Linked List in Kotlin
Linked List in Kotlin
1.Before you begin:
In this blog we will learn how to implement Linked list in Kotlin and some basic operations that can be performed on Linked List.
Introduction:
Linked List is a type of Linear Data Structure that is the second most used data structure after the array, which allocates memory dynamically at run time that is it doesn’t require any size initialization as in the case of an array.
Linked List stores data in the form of nodes, which is divided into two parts, the first part stores the data and the second part points to the next node by storing the address of that node. In the simplest form, each node is composed of data and a reference to the next node in the sequence.
Some of the basic operations that can be performed in Linked List are below:
(1) Add
(2) Delete
(3) Find
The first element in the linked list will be called “Head” and the last element in the linked list will be called “Tail”.
Prerequisites:
- Experience with Kotlin syntax and basic knowledge of Linked List
What you’ll do ?
A sample application that demonstrates a linked list and its basic operations .
2.Getting Setup :
Explanation:
Step 1: Create a Node to maintain value and reference to next node
The above step is implemented using data class and overrided toString() method to print the linked list.
Code Sample:
data class Node<T>(var value: T, var next: Node<T>? = null) {
override fun toString(): String {
return if (next != null) {
"$value -> ${next.toString()}"
} else {
"$value"
}
}
}Step 2: Initialization of Head and Tail nodes
Every linked list will have a Head and a Tail nodes. If there is a single node, then the node itself will be Head and Tail.
Initialize the Head and Tail nodes to null and size variable that keeps track of size of linked list.
private var head: Node<T>? = null
private var tail: Node<T>? = null
private var size = 0Step 3: Add a node to Head
fun push(value: T) {
head = Node(value = value, next = head)
if (tail == null) {
tail = head
}
size++
}The above always adds new node to Head. A new Node is created and assigned to “head” and if tail is null then initialize tail to “head” . Always increment the size variable to keep track of size of linked list.
Step 4: To add a Node to the Tail
In this step a node is added to Tail which means appended to the end of the linked list
fun addAtTail(value: T) {
if (isEmpty()) {
push(value)
return
}
tail?.next = Node(value = value)
tail = tail?.next
size++
}There is an isEmpty() that keeps track of size of list, it checks whether list is empty or not.

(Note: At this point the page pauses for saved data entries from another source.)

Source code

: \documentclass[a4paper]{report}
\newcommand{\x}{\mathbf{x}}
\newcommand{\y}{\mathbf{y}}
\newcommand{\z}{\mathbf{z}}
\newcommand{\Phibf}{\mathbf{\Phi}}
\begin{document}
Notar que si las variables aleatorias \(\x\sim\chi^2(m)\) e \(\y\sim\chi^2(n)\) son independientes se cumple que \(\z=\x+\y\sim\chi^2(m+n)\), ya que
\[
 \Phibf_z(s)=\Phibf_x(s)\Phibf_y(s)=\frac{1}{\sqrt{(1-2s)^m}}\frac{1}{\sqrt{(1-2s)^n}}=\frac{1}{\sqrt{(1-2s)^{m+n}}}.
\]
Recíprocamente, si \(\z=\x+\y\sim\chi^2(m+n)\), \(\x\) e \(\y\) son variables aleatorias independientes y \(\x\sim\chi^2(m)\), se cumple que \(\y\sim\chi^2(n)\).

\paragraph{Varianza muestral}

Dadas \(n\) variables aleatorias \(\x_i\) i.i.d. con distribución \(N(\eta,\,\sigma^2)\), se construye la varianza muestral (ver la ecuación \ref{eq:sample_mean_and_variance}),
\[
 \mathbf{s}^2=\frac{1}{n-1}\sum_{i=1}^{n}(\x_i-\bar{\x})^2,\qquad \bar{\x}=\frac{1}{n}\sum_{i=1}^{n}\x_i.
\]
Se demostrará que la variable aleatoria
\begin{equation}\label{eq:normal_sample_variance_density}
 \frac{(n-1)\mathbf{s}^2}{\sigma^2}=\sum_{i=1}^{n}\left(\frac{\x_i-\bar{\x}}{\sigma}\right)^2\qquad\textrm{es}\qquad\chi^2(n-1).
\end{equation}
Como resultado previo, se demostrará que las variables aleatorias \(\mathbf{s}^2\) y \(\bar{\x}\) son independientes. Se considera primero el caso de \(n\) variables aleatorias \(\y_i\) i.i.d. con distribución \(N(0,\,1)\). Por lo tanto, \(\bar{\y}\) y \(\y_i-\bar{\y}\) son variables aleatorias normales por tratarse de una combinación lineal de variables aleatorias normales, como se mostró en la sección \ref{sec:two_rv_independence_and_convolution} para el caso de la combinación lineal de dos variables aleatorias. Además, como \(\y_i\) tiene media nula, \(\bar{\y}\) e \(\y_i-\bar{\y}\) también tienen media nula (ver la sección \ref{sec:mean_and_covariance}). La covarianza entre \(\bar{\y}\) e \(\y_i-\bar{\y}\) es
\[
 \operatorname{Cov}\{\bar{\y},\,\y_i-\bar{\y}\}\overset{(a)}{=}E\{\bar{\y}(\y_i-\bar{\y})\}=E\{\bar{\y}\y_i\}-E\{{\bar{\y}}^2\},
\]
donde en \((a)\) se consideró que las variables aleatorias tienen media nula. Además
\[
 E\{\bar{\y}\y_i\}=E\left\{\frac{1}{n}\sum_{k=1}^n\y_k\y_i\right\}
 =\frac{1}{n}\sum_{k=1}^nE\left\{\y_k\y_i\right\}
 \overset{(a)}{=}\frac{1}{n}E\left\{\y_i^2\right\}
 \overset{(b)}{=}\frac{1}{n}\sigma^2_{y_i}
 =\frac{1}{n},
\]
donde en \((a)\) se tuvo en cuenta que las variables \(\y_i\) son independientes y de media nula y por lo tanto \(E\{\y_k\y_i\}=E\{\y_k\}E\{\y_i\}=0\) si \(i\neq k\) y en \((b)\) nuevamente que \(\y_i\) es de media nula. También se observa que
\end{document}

If the list is empty we just create new node which can be created by calling push() method
If there is already some value to the tail, we will just point “next” of the current tail to newly created node and update the tail to newly created node.
Always increase the size
Step 4: Fetch value of linked list based on index
In this step , we fetch value of linked list based on index provided. We traverse through the entire list till we reach the index and retrieve value from node at that index.
If the index provided is greater than the size of the list , we return -1 as no node exists with that index.
fun get(index: Int): Int? {
var currentNode = head
var currentIndex = 0
return if(index >= size) {
-1
} else{
while (currentNode != null && currentIndex < index) {
currentNode = currentNode.next
currentIndex++
}
currentNode?.value.toString().toInt()
}
}Step 5: Add a node at specific index in the linked list
In order to achieve this we traverse the list till we reach the index and just point the next reference of newly created node to next node in that list and the previous node’s (node at given index) next to newly created node.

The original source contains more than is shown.